男手一つで子育てをよう頑張って下さいました」
五 十 八 「はなとの約束、果たせたんだろうか?」
はな(N)「あの子たちを見て下さい。今のゆりを、すみれを。
五十八さんは十分立派に果たして下さいました」
五十八は、二度も亡き妻との約束を果たせたのか問うている位に、五十八は約束を果たせたかどうか自信が無いってことを脚本は言いたいのだろう。そして、はなの天の声で感動の涙涙のシーンになるのは必至のはずだが、これまた完全に脚本家が、視聴者の空気を読めていない粗が出る。

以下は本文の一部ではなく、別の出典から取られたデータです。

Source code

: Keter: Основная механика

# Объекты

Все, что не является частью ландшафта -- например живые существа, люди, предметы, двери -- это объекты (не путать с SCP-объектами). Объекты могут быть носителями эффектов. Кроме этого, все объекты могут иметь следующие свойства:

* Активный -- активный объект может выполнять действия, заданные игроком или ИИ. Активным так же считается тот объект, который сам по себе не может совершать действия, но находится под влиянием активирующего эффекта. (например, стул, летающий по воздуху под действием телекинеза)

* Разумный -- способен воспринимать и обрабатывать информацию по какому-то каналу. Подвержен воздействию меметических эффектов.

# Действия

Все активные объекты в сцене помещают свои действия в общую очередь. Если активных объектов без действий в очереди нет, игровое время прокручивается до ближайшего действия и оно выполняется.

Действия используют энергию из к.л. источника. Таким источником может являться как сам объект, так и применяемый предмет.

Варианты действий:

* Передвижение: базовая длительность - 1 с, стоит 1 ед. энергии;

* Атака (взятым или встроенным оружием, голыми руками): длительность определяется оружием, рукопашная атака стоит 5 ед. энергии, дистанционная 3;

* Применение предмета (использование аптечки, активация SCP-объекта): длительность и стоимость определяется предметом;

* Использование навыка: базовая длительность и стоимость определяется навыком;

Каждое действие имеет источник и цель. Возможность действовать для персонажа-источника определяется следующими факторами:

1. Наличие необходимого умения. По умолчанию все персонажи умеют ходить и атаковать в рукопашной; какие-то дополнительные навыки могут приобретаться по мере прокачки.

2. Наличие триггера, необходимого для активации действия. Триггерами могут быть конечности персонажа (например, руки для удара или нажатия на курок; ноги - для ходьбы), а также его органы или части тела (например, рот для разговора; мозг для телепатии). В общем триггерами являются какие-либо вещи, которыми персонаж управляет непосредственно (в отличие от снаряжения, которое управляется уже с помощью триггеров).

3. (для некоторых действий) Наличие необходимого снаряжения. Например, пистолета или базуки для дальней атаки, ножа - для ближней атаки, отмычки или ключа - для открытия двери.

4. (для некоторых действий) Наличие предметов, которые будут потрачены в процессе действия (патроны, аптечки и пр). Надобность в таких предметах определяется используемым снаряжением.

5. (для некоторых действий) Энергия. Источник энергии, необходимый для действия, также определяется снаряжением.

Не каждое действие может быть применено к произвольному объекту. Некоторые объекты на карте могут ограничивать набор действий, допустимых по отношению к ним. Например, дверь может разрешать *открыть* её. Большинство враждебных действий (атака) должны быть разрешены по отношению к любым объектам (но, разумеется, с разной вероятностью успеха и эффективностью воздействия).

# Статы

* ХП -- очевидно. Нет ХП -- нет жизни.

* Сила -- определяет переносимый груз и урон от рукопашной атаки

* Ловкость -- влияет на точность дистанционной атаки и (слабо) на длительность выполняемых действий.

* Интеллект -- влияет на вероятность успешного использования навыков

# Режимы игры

それは…
すみれは、大勢の人を笑顔に出来るに人にはなってない
まあ、ゆりはそれなりとしても、すみれは体を大きく育てただけ。中身はむしろはなが生前の頃より後退して、人の気持ちが分からず、自分勝手で子育て放棄の母親になってる。敢えて言うなら、毎朝、多くの朝ドラファンを不快にさせてるヒロインを育てたのが父の五十八。

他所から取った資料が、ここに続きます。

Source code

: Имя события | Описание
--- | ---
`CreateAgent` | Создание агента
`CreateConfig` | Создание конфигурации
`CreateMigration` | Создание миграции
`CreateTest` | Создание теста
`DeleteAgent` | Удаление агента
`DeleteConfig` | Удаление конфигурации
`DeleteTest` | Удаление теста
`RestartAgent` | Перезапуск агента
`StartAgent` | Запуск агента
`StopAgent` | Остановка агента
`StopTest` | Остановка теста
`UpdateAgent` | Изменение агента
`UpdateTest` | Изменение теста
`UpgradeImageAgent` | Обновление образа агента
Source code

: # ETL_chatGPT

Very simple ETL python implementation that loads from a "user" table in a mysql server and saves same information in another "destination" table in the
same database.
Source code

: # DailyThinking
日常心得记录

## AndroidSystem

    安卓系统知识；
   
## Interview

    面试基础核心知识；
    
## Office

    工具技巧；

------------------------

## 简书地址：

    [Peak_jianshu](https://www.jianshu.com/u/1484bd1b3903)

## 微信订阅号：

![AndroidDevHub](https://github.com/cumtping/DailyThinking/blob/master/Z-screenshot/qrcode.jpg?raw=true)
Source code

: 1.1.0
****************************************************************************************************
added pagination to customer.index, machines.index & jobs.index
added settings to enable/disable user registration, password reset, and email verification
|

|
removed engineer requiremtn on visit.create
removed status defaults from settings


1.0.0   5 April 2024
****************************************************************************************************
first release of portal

少なくともテレビ的には、大勢の人を笑顔に出来るヒロインにはなってないから、このやり取りは正に苦笑するしかない。
五 十 八 「わしはもうすぐ、そっちへ行くんか」
はな(N)「はい」
そして、はなが「はい」と即答したのもスゴイ。悪魔の呟きか…
なぜ、ゆりとすみれは、五十八を引き取らないのか?
五十八が「わしは、ここで生まれた」から、ここに居たいと言っていた。以前にもある読者さまのコメントで頂戴したが、いくら生家でも既に五十八の実母・トク子(中村玉緒)は他界しているし、娘二人も会社経営をする程の財力があるのだから、そもそも父親を引き取るのが普通では?を思い出した。
流れを前後に分けない方が、流れが自然だったのでは?
そして、いよいよ五十八の家族への別れの言葉のシーン。序盤の喜代らの思い出話のシーンと分けた意味が分からない。アバンで、はなの遺影が光って、主題歌明けにはなが降霊してそのまま夜明けに。朝食の準備の音に目覚めた五十八は座椅子に持たれて、家族みんなで食事。その流れで、そのまま別れの言葉で良かったのでは?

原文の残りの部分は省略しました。